WHAT THE TASK ASKS:
Copy the entries character for character.

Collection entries
-.-.-
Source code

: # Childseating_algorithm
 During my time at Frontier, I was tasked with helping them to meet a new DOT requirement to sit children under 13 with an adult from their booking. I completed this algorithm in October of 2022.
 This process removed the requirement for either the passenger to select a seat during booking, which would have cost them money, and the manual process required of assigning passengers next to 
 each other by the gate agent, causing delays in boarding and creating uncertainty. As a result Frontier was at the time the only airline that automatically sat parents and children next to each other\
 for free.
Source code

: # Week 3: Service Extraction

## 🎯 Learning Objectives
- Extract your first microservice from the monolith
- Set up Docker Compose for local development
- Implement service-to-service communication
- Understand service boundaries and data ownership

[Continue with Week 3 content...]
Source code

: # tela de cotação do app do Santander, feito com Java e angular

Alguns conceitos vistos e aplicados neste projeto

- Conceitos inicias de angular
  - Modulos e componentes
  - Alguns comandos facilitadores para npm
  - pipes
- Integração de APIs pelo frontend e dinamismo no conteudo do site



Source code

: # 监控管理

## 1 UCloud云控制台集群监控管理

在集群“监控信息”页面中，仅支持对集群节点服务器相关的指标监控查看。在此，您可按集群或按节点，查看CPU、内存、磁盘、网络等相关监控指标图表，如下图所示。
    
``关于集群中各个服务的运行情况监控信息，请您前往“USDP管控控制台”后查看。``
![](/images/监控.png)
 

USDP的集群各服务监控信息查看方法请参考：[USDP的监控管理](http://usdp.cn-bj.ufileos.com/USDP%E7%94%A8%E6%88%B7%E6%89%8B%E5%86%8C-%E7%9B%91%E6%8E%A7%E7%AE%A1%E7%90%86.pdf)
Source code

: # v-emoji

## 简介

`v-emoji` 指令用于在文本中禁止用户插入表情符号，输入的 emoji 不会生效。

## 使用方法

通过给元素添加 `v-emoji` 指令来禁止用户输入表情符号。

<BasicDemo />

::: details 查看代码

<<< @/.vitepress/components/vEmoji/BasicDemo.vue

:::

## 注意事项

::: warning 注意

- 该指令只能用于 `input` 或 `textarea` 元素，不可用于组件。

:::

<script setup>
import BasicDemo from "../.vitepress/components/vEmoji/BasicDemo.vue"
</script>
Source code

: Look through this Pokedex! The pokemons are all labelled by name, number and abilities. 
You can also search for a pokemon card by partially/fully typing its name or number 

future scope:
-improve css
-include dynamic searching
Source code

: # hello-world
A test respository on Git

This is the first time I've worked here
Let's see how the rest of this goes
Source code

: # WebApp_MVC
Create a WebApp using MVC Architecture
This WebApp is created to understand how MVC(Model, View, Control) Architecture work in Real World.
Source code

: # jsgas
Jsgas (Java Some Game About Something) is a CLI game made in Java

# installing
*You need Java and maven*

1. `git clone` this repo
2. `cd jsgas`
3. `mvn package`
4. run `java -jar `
-.-.-
REPLY TO THE EXERCISE:
Source code

: # Childseating_algorithm
 During my time at Frontier, I was tasked with helping them to meet a new DOT requirement to sit children under 13 with an adult from their booking. I completed this algorithm in October of 2022.
 This process removed the requirement for either the passenger to select a seat during booking, which would have cost them money, and the manual process required of assigning passengers next to 
 each other by the gate agent, causing delays in boarding and creating uncertainty. As a result Frontier was at the time the only airline that automatically sat parents and children next to each other\
 for free.
Source code

: # Week 3: Service Extraction

## 🎯 Learning Objectives
- Extract your first microservice from the monolith
- Set up Docker Compose for local development
- Implement service-to-service communication
- Understand service boundaries and data ownership

[Continue with Week 3 content...]
Source code

: # tela de cotação do app do Santander, feito com Java e angular

Alguns conceitos vistos e aplicados neste projeto

- Conceitos inicias de angular
  - Modulos e componentes
  - Alguns comandos facilitadores para npm
  - pipes
- Integração de APIs pelo frontend e dinamismo no conteudo do site



Source code

: # 监控管理

## 1 UCloud云控制台集群监控管理

在集群“监控信息”页面中，仅支持对集群节点服务器相关的指标监控查看。在此，您可按集群或按节点，查看CPU、内存、磁盘、网络等相关监控指标图表，如下图所示。
    
``关于集群中各个服务的运行情况监控信息，请您前往“USDP管控控制台”后查看。``
![](/images/监控.png)
 

USDP的集群各服务监控信息查看方法请参考：[USDP的监控管理](http://usdp.cn-bj.ufileos.com/USDP%E7%94%A8%E6%88%B7%E6%89%8B%E5%86%8C-%E7%9B%91%E6%8E%A7%E7%AE%A1%E7%90%86.pdf)
Source code

: # v-emoji

## 简介

`v-emoji` 指令用于在文本中禁止用户插入表情符号，输入的 emoji 不会生效。

## 使用方法

通过给元素添加 `v-emoji` 指令来禁止用户输入表情符号。

<BasicDemo />

::: details 查看代码

<<< @/.vitepress/components/vEmoji/BasicDemo.vue

:::

## 注意事项

::: warning 注意

- 该指令只能用于 `input` 或 `textarea` 元素，不可用于组件。

:::

<script setup>
import BasicDemo from "../.vitepress/components/vEmoji/BasicDemo.vue"
</script>
Source code

: Look through this Pokedex! The pokemons are all labelled by name, number and abilities. 
You can also search for a pokemon card by partially/fully typing its name or number 

future scope:
-improve css
-include dynamic searching
Source code

: # hello-world
A test respository on Git

This is the first time I've worked here
Let's see how the rest of this goes
Source code

: # WebApp_MVC
Create a WebApp using MVC Architecture
This WebApp is created to understand how MVC(Model, View, Control) Architecture work in Real World.
Source code

: # jsgas
Jsgas (Java Some Game About Something) is a CLI game made in Java

# installing
*You need Java and maven*

1. `git clone` this repo
2. `cd jsgas`
3. `mvn package`
4. run `java -jar `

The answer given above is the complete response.